- Task brief
Search the data below for "Hecke"; list each line that holds it.

- Given entries
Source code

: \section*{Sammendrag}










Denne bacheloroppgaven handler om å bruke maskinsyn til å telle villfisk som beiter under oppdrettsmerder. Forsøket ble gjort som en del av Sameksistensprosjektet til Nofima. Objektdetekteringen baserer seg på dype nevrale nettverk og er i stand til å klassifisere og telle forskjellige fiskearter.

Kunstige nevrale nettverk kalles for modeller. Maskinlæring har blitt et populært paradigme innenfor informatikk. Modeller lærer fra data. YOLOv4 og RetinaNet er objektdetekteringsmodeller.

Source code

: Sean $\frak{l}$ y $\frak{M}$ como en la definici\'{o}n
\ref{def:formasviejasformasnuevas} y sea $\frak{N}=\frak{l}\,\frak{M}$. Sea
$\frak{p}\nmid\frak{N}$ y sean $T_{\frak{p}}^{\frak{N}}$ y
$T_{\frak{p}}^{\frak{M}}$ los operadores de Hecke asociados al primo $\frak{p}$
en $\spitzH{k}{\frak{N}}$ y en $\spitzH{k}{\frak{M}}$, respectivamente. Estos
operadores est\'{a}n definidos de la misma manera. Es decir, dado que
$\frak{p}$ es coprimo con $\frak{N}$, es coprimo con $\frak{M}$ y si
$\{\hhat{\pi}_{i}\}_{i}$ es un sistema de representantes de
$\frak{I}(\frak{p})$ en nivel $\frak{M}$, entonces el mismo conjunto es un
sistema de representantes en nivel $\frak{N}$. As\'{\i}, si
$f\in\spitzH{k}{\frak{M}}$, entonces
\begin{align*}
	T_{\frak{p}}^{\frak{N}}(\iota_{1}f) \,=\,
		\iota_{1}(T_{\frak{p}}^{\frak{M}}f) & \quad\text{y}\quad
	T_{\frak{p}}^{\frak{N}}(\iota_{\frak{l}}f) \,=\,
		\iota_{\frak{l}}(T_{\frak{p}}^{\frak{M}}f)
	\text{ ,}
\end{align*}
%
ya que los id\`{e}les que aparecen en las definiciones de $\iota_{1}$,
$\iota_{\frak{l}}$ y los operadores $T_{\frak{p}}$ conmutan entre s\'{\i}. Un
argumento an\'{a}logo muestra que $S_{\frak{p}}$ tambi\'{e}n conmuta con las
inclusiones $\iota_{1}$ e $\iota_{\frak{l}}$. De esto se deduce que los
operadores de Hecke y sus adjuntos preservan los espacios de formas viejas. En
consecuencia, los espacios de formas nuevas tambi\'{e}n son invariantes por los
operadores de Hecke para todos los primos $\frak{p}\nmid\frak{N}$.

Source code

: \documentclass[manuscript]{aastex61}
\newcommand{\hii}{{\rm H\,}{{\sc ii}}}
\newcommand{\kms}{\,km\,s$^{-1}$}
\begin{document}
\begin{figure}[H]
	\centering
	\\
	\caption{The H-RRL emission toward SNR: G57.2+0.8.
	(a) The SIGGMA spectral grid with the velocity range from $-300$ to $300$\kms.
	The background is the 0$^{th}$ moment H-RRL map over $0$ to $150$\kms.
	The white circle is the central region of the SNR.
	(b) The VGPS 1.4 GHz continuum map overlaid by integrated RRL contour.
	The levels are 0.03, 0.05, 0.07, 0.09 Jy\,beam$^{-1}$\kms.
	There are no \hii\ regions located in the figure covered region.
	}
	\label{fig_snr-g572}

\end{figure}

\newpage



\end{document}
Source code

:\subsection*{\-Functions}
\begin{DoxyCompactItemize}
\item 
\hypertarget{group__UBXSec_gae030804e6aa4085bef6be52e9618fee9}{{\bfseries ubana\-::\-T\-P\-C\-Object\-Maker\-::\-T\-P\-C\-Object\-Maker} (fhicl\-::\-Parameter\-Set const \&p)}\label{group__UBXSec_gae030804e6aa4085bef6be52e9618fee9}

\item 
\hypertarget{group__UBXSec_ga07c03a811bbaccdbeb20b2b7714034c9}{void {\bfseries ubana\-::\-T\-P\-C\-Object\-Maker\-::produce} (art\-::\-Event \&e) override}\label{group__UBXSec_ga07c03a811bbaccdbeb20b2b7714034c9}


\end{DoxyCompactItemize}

- Answer to the problem
$T_{\frak{p}}^{\frak{M}}$ los operadores de Hecke asociados al primo $\frak{p}$
operadores de Hecke y sus adjuntos preservan los espacios de formas viejas. En
operadores de Hecke para todos los primos $\frak{p}\nmid\frak{N}$.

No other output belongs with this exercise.